Review: Fallout 4

November 17, 2015


Ok, so this review’s coming out a bit late, but that’s only because I haven’t been able to stop fucking playingWell, that and having to go to sleep and go to work every now and then. But Bethesda did their thing again and has released a game that’s already eaten up a few full days of my life so far. So here’s my late Fallout 4 review. Spoiler alert; I’m having fun.

Fallout 4‘s main quest is pretty good, despite getting off to a shaky start. Trying to force players to care about characters without giving them any reason other than “we told you to” to has always been a bad idea, and Bethesda did seem to fall into that trap this time around. It stops doing this pretty quickly for the most part, but the first thirty minutes or so of the game had a problem where I they were trying to make me sad or concerned over characters that I had no reason yet to care about. The game also makes you start out in a straight relationship, which is a little jarring coming from a series that’s usually so “do whatever you want” about everything, including character sexuality. This could have probably been avoided with slight tweaks to the story and a retool of the character creation screen.

But those are pretty minor complaints for the most part because the story gets over this initial awkwardness pretty quickly. The sidequests are just as interesting as the main one, and quite a few characters from Fallout 3 return, which makes me happy.

Companions are pretty nice, too. The AI seems to have really smartened up since New Vegas and SkyrimThat still didn’t stop an NPC I was tasked to follow from getting stuck on the corner of a car and running in place for several minutes that one time. Or from Codsworth deciding to intercept my grenades at every opportunity. Every companion is written with personality though, which is a big improvement over Skyrim, to be honest. They all have their own stories and most seem to have their own side-quests that explore them. They also comment a lot more on the things happening around them, which helps to make it feel like I’m travelling with an actual character and not just a generic, poorly programmed game AI. This did once result in Nick getting stuck in a door and spouting the same line over and over again for fifteen minutes while I cleared the rest of the building myself, so give and take, I guess.

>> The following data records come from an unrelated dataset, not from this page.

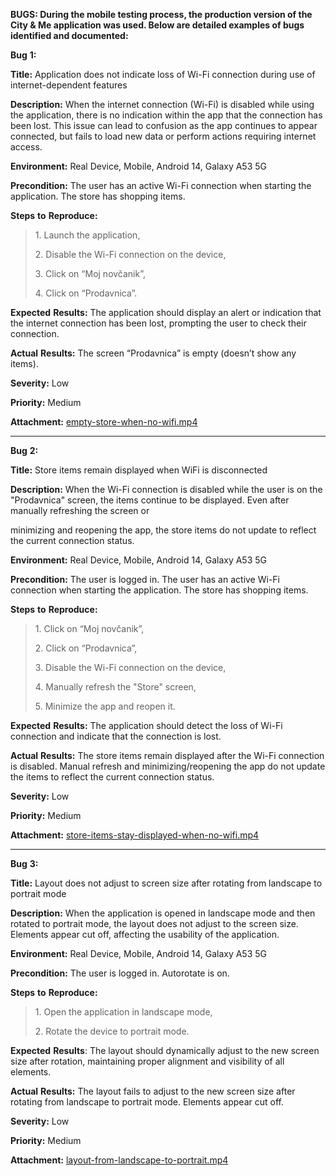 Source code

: **BUGS:
During the mobile testing process, the production version of the City & Me application was used. Below are detailed examples of bugs identified and documented:**

**Bug** **1:**

**Title:** Application does not indicate loss of Wi-Fi connection during
use of internet-dependent features

**Description:** When the internet connection (Wi-Fi) is disabled while
using the application, there is no indication within the app that the
connection has been lost. This issue can lead to confusion as the app
continues to appear connected, but fails to load new data or perform
actions requiring internet access.

**Environment:** Real Device, Mobile, Android 14, Galaxy A53 5G

**Precondition:** The user has an active Wi-Fi connection when starting
the application. The store has shopping items.

**Steps** **to** **Reproduce:**

> 1\. Launch the application,
>
> 2\. Disable the Wi-Fi connection on the device,
>
> 3\. Click on “Moj novčanik”,
>
> 4\. Click on “Prodavnica”.

**Expected** **Results:** The application should display an alert or
indication that the internet connection has been lost, prompting the
user to check their connection.

**Actual** **Results:** The screen “Prodavnica” is empty (doesn’t show
any items).

**Severity:** Low

**Priority:** Medium

**Attachment:**
[empty-store-when-no-wifi.mp4](https://drive.google.com/file/d/1CULarPkXgBFttGxQ7r6KfM8iAycwVxN3/view?usp=drive_link)

------------------------------------------------------------------------------------------------------------------------

**Bug** **2:**

**Title:** Store items remain displayed when WiFi is disconnected

**Description:** When the Wi-Fi connection is disabled while the user is
on the "Prodavnica" screen, the items continue to be displayed. Even
after manually refreshing the screen or

minimizing and reopening the app, the store items do not update to
reflect the current connection status.

**Environment:** Real Device, Mobile, Android 14, Galaxy A53 5G

**Precondition:** The user is logged in. The user has an active Wi-Fi
connection when starting the application. The store has shopping items.

**Steps** **to** **Reproduce:**

> 1\. Click on “Moj novčanik”,
>
> 2\. Click on “Prodavnica”,
>
> 3\. Disable the Wi-Fi connection on the device,
>
> 4\. Manually refresh the "Store" screen,
>
> 5\. Minimize the app and reopen it.

**Expected** **Results:** The application should detect the loss of
Wi-Fi connection and indicate that the connection is lost.

**Actual** **Results:** The store items remain displayed after the Wi-Fi
connection is disabled. Manual refresh and minimizing/reopening the app
do not update the items to reflect the current connection status.

**Severity:** Low

**Priority:** Medium

**Attachment:**
[store-items-stay-displayed-when-no-wifi.mp4](https://drive.google.com/file/d/1Ce-HKeXJYE3VSZ-nrNZN4XxxTex6M7HB/view?usp=drive_link)

------------------------------------------------------------------------------------------------------------------------

**Bug** **3:**

**Title:** Layout does not adjust to screen size after rotating from
landscape to portrait mode

**Description:** When the application is opened in landscape mode and
then rotated to portrait mode, the layout does not adjust to the screen
size. Elements appear cut off, affecting the usability of the
application.

**Environment:** Real Device, Mobile, Android 14, Galaxy A53 5G

**Precondition:** The user is logged in. Autorotate is on.

**Steps** **to** **Reproduce:**

> 1\. Open the application in landscape mode,
>
> 2\. Rotate the device to portrait mode.

**Expected** **Results**: The layout should dynamically adjust to the
new screen size after rotation, maintaining proper alignment and
visibility of all elements.

**Actual** **Results:** The layout fails to adjust to the new screen
size after rotating from landscape to portrait mode. Elements appear cut
off.

**Severity:** Low

**Priority:** Medium

**Attachment:**
[layout-from-landscape-to-portrait.mp4](https://drive.google.com/file/d/1Dntyz8_4Qm1y3_CUs5ZiWp-moKpz7eaB/view?usp=drive_link)


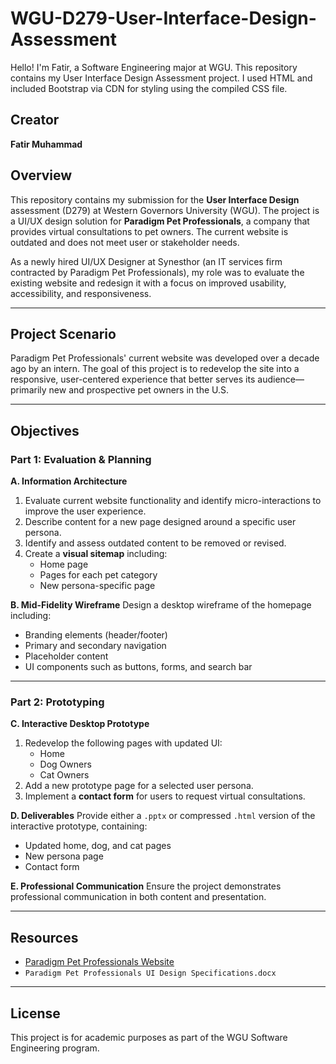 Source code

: # WGU-D279-User-Interface-Design-Assessment
Hello! I'm Fatir, a Software Engineering major at WGU. This repository contains my User Interface Design Assessment project. I used HTML and included Bootstrap via CDN for styling using the compiled CSS file.

## Creator
**Fatir Muhammad**

## Overview
This repository contains my submission for the **User Interface Design** assessment (D279) at Western Governors University (WGU). The project is a UI/UX design solution for **Paradigm Pet Professionals**, a company that provides virtual consultations to pet owners. The current website is outdated and does not meet user or stakeholder needs.

As a newly hired UI/UX Designer at Synesthor (an IT services firm contracted by Paradigm Pet Professionals), my role was to evaluate the existing website and redesign it with a focus on improved usability, accessibility, and responsiveness.

---

## Project Scenario

Paradigm Pet Professionals' current website was developed over a decade ago by an intern. The goal of this project is to redevelop the site into a responsive, user-centered experience that better serves its audience—primarily new and prospective pet owners in the U.S.

---

## Objectives

### **Part 1: Evaluation & Planning**

**A. Information Architecture**
1. Evaluate current website functionality and identify micro-interactions to improve the user experience.
2. Describe content for a new page designed around a specific user persona.
3. Identify and assess outdated content to be removed or revised.
4. Create a **visual sitemap** including:
   - Home page
   - Pages for each pet category
   - New persona-specific page

**B. Mid-Fidelity Wireframe**
Design a desktop wireframe of the homepage including:
- Branding elements (header/footer)
- Primary and secondary navigation
- Placeholder content
- UI components such as buttons, forms, and search bar

---

### **Part 2: Prototyping**

**C. Interactive Desktop Prototype**
1. Redevelop the following pages with updated UI:
   - Home
   - Dog Owners
   - Cat Owners
2. Add a new prototype page for a selected user persona.
3. Implement a **contact form** for users to request virtual consultations.

**D. Deliverables**
Provide either a `.pptx` or compressed `.html` version of the interactive prototype, containing:
- Updated home, dog, and cat pages
- New persona page
- Contact form

**E. Professional Communication**
Ensure the project demonstrates professional communication in both content and presentation.

---

## Resources

- [Paradigm Pet Professionals Website](https://access.wgu.edu/ASP3/aap/content/Home.html)
- `Paradigm Pet Professionals UI Design Specifications.docx`

---

## License
This project is for academic purposes as part of the WGU Software Engineering program.
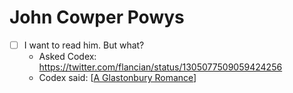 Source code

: # John Cowper Powys
- [ ] I want to read him. But what?
  - Asked Codex: https://twitter.com/flancian/status/1305077509059424256
  - Codex said: [[A Glastonbury Romance]]

[//begin]: # "Autogenerated link references for markdown compatibility"
[A Glastonbury Romance]: a-glastonbury-romance "A Glastonbury Romance"
[//end]: # "Autogenerated link references"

Speaking of stability… well, it’s Bethesda. That being said, aside from NPC pathing getting stuck on geometry every now and then, a few minor visual glitches and the physics engine still getting… overenthusiastic at times when it comes to the small bits of junk you find lying around on the floor, I’ve yet to actually experience anything game-breaking. I had two CTDs a while ago, on two separate occasions, but they were ‘solved’ by opening the game again and I haven’t been able to reproduce them since. This was all on the PC version, and may be a completely different experience on the PS4 and Xbox One versions of the game, for better or worse.

Tl;dr, my experience with FO4 has so far been more stable than that with Skyrim, but probably still not within the range of ‘acceptable bugginess’. CTDs aren’t exactly game-breaking, but they’re still not ok. My experience also isn’t universal and quite a few fellow PC players may be reporting actual game-breaking bugs that I haven’t gotten (yet?).

Gameplay, when it works as intended, is great. It’s pretty much the same deal as in 3 and New Vegas, but slightly more streamlined. Skills have been completely removed and replaced with a perk/level system similar to Skyrim’s. I’m still not sure how I feel about that, because I feel like this change removed the opportunity for a lot of the hilarious skill-exclusive dialogue options that the last two Fallout games had. But it does help solve the age-old problem where inexperienced RPG players would have a very bad time after accidentally building their character poorly.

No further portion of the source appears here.